■ **Task objective**
Every line in the data below that includes "peut" belongs in the answer, copied as it stands.

┄┄┄┄┄┄┄┄┄┄┄┄┄┄┄┄┄┄┄┄

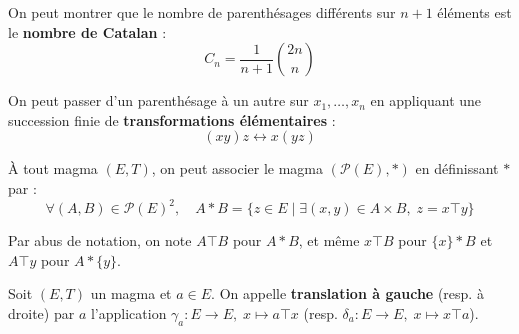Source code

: \documentclass[a4paper,11pt]{article}
\newcommand{\mot}[1]{\textcolor{bordeaux}{\textbf{#1}}}
\begin{document}
\begin{center}
\end{center}

On peut montrer que le nombre de parenthésages différents sur $n+1$ éléments est le \mot{nombre de Catalan} :
\[
C_n = \frac{1}{n+1}\binom{2n}{n}
\]

On peut passer d'un parenthésage à un autre sur $x_1, \dots, x_n$ en appliquant une succession finie de \mot{transformations élémentaires} :
\[
(xy)z \longleftrightarrow x(yz)
\]

\begin{proposition}
À tout magma $(E, T)$, on peut associer le magma $(\mathcal{P}(E), \ast)$ en définissant $\ast$ par :
\[
\forall (A, B) \in \mathcal{P}(E)^2, \quad A \ast B = \{ z \in E \mid \exists (x,y) \in A \times B, \; z = x \top y \}
\]
\end{proposition}

\begin{remarque}
Par abus de notation, on note $A \top B$ pour $A \ast B$, et même $x \top B$ pour $\{x\} \ast B$ et $A \top y$ pour $A \ast \{y\}$.
\end{remarque}

\begin{definition}
Soit $(E, T)$ un magma et $a \in E$. On appelle \mot{translation à gauche} (resp. à droite) par $a$ l'application $\gamma_a : E \to E, \; x \mapsto a \top x$ (resp. $\delta_a : E \to E, \; x \mapsto x \top a$).
\end{definition}
\end{document}
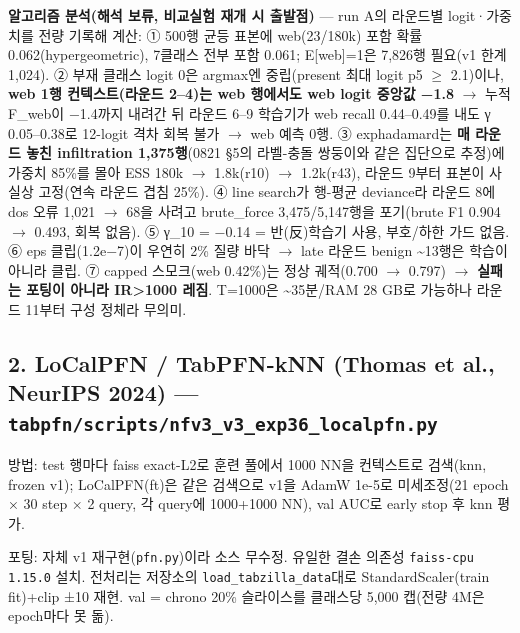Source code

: \par\noindent \textbullet\enspace \textbf{알고리즘 분석(해석 보류, 비교실험 재개 시 출발점)} — run A의 라운드별 logit·가중치를 전량 기록해 계산: ① 500행 균등 표본에 web(23/\allowbreak{}180k) 포함 확률 0.062(hypergeometric), 7클래스 전부 포함 0.061; E[web]=\allowbreak{}1은 7,826행 필요(v1 한계 1,024). ② 부재 클래스 logit 0은 argmax엔 중립(present 최대 logit p5 \ensuremath{\geq} 2.1)이나, \textbf{web 1행 컨텍스트(라운드 2–4)는 web 행에서도 web logit 중앙값 −1.8}  \ensuremath{\rightarrow}  누적 F\_\allowbreak{}web이 −1.4까지 내려간 뒤 라운드 6–9 학습기가 web recall 0.44–0.49를 내도 γ 0.05–0.38로 12-logit 격차 회복 불가  \ensuremath{\rightarrow}  web 예측 0행. ③ exphadamard는 \textbf{매 라운드 놓친 infiltration 1,375행}(0821 §5의 라벨-충돌 쌍둥이와 같은 집단으로 추정)에 가중치 85\%를 몰아 ESS 180k \ensuremath{\rightarrow} 1.8k(r10) \ensuremath{\rightarrow} 1.2k(r43), 라운드 9부터 표본이 사실상 고정(연속 라운드 겹침 25\%). ④ line search가 행-평균 deviance라 라운드 8에 dos 오류 1,021 \ensuremath{\rightarrow} 68을 사려고 brute\_\allowbreak{}force 3,475/\allowbreak{}5,147행을 포기(brute F1 0.904 \ensuremath{\rightarrow} 0.493, 회복 없음). ⑤ γ\_\allowbreak{}10 =\allowbreak{} −0.14 =\allowbreak{} 반(反)학습기 사용, 부호/\allowbreak{}하한 가드 없음. ⑥ eps 클립(1.2e−7)이 우연히 2\% 질량 바닥  \ensuremath{\rightarrow}  late 라운드 benign \textasciitilde{}13행은 학습이 아니라 클립. ⑦ capped 스모크(web 0.42\%)는 정상 궤적(0.700 \ensuremath{\rightarrow} 0.797)  \ensuremath{\rightarrow}  \textbf{실패는 포팅이 아니라 IR>1000 레짐}. T=\allowbreak{}1000은 \textasciitilde{}35분/\allowbreak{}RAM 28 GB로 가능하나 라운드 11부터 구성 정체라 무의미.


\subsection{2. LoCalPFN /\allowbreak{} TabPFN-kNN (Thomas et al., NeurIPS 2024) — \texttt{tabpfn/\allowbreak{}\allowbreak{}s\allowbreak{}cripts/\allowbreak{}\allowbreak{}n\allowbreak{}fv3\_\allowbreak{}\allowbreak{}v3\_\allowbreak{}\allowbreak{}e\allowbreak{}xp36\_\allowbreak{}\allowbreak{}loc\allowbreak{}alpfn.\allowbreak{}py\allowbreak{}}}
방법: test 행마다 faiss exact-L2로 훈련 풀에서 1000 NN을 컨텍스트로 검색(knn, frozen v1); LoCalPFN(ft)은 같은 검색으로 v1을 AdamW 1e-5로 미세조정(21 epoch × 30 step × 2 query, 각 query에 1000+\allowbreak{}1000 NN), val AUC로 early stop 후 knn 평가.

\par\noindent \textbullet\enspace 포팅: 자체 v1 재구현(\texttt{pfn.\allowbreak{}py})이라 소스 무수정. 유일한 결손 의존성 \texttt{faiss-\allowbreak{}cp\allowbreak{}u 1.\allowbreak{}15.\allowbreak{}0\allowbreak{}} 설치. 전처리는 저장소의 \texttt{load\_\allowbreak{}\allowbreak{}tab\allowbreak{}zilla\_\allowbreak{}\allowbreak{}da\allowbreak{}ta}대로 StandardScaler(train fit)+\allowbreak{}clip ±10 재현. val =\allowbreak{} chrono 20\% 슬라이스를 클래스당 5,000 캡(전량 4M은 epoch마다 못 돎).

┄┄┄┄┄┄┄┄┄┄┄┄┄┄┄┄┄┄┄┄

■ **Problem solution**
On peut montrer que le nombre de parenthésages différents sur $n+1$ éléments est le \mot{nombre de Catalan} :
On peut passer d'un parenthésage à un autre sur $x_1, \dots, x_n$ en appliquant une succession finie de \mot{transformations élémentaires} :
À tout magma $(E, T)$, on peut associer le magma $(\mathcal{P}(E), \ast)$ en définissant $\ast$ par :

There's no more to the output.